USPTO Throws Out Westinghouse Solar Mounting System Patent on Reexam
Previous posts (here and here) discussed the U.S. International Trade Commission case between solar installation competitors Westinghouse Solar (formerly Akeena Solar) and Zep Solar (Zep) involving two Westinghouse patents, U.S. Patents Nos. 7,406,800 (‘800 Patent) and 7,987,641 (‘641 Patent).
Both patents cover what Westinghouse refers to as its “Andalay System,” a solar power system which includes solar panels with integrated racking, wiring and grounding (DC solar panels), and integrated microinverters (AC solar panels) for residential and commercial customers.
In August 2011 Zep asked the U.S. Patent and Trademark Office (USPTO) to re-examine the ’641 Patent, entitled “Mounting system for a solar panel.”
In a recent Action Closing Prosecution, the U.S. Patent and Trademark Office threw out the entire patent, rejecting all three claims of the ’641 Patent as invalid in view of a number of prior art references.
The ’641 Patent is directed to an integrated solar module frame and racking system. Claim 1, the only independent claim of the patent, reads:
1. A solar module comprising:
a body portion having a frame;
one or more splices, wherein each splice couples the frame of the body portion rigidly to a frame of the body portion of an adjacent solar module;
a bracket that securely attaches the solar module to a roof wherein the bracket is located along any portion of the frame;
wherein each splice further comprises a body for coupling the frames of the solar module and the adjacent solar module together and a securing mechanism for securing the frames of the solar module and the adjacent solar module together.
FIG. 2 of the ’641 Patent (reproduced below) shows three modules (102A-102C) coupled together to form an integrated system. A splice (104e) mechanically connects one module to another and provides the electrical grounding connection between the solar modules.
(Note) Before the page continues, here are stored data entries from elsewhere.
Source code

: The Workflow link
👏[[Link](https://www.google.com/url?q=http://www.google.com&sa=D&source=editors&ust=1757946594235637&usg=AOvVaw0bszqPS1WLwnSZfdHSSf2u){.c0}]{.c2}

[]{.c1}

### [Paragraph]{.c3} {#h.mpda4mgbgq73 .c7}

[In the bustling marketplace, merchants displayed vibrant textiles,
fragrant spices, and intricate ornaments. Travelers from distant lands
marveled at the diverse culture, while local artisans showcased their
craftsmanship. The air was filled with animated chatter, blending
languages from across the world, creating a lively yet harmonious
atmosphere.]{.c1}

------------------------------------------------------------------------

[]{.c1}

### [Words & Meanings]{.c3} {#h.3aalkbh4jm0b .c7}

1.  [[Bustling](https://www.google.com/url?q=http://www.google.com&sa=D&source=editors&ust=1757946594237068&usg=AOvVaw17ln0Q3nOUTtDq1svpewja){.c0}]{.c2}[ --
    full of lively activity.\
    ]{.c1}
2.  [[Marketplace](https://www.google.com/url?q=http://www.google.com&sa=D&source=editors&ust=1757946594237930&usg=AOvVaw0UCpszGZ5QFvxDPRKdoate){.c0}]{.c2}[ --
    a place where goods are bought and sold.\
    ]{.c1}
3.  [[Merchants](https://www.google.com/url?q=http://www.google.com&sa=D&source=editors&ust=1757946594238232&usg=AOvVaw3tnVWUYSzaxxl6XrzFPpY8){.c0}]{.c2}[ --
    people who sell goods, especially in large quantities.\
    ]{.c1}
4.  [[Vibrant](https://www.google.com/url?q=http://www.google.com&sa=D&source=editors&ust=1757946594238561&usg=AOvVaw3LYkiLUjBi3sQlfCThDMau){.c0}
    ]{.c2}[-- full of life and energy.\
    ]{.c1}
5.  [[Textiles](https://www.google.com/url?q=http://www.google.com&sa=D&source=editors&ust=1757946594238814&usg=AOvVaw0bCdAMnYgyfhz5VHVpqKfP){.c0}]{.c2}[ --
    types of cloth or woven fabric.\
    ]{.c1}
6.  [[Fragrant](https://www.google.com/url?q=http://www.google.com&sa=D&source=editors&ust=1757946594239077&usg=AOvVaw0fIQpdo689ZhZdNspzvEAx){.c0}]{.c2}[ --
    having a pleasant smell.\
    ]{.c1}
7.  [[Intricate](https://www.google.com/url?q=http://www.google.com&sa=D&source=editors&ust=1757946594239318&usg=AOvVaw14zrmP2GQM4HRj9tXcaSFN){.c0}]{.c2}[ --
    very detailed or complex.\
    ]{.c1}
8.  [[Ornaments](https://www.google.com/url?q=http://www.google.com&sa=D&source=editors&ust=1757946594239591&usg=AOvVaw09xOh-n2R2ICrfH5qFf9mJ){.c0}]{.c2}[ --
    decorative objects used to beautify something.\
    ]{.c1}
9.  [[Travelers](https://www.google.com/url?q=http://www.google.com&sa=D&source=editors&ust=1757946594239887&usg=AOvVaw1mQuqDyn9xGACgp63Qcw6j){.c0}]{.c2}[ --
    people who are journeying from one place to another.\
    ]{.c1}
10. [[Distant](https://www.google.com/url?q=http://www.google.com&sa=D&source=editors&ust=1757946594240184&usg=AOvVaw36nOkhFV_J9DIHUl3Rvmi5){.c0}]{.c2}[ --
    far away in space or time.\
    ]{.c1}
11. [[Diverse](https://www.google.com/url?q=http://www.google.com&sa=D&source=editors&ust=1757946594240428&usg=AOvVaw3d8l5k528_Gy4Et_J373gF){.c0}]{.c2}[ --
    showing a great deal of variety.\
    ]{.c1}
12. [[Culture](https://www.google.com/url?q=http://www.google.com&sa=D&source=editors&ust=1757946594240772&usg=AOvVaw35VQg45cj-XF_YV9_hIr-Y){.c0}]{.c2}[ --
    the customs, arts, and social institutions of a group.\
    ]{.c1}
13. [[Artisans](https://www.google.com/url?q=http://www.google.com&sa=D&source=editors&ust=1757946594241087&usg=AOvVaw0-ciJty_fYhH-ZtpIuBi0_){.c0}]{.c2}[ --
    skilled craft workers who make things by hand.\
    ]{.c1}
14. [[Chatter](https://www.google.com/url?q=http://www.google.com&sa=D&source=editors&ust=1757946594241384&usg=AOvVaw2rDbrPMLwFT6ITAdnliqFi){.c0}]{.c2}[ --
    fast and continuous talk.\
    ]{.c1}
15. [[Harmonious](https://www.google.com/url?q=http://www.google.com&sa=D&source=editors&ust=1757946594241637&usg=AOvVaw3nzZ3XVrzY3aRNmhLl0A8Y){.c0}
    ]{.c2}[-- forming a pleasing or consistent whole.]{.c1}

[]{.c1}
The unlabeled component shown at the bottom of FIG. 2 is the bracket.
The Action Closing Prosecution rejected the claims of the ’641 Patent as anticipated and obvious over several prior art patents, including U.S. Patent Application Publication No. 2002/0112435 to Hartman, U.S. Patent No. 4,215,677 to Erickson, U.S. Patent No. 5,232,518 to Nath, U.S. Patent No. 4,312,325 to Voges, and Japanese Patent Application No. 10-266499 to Ito.
Westinghouse can appeal the Action to the USPTO Board of Patent Appeals and Interferences or the U.S. Court of Appeals for the Federal Circuit.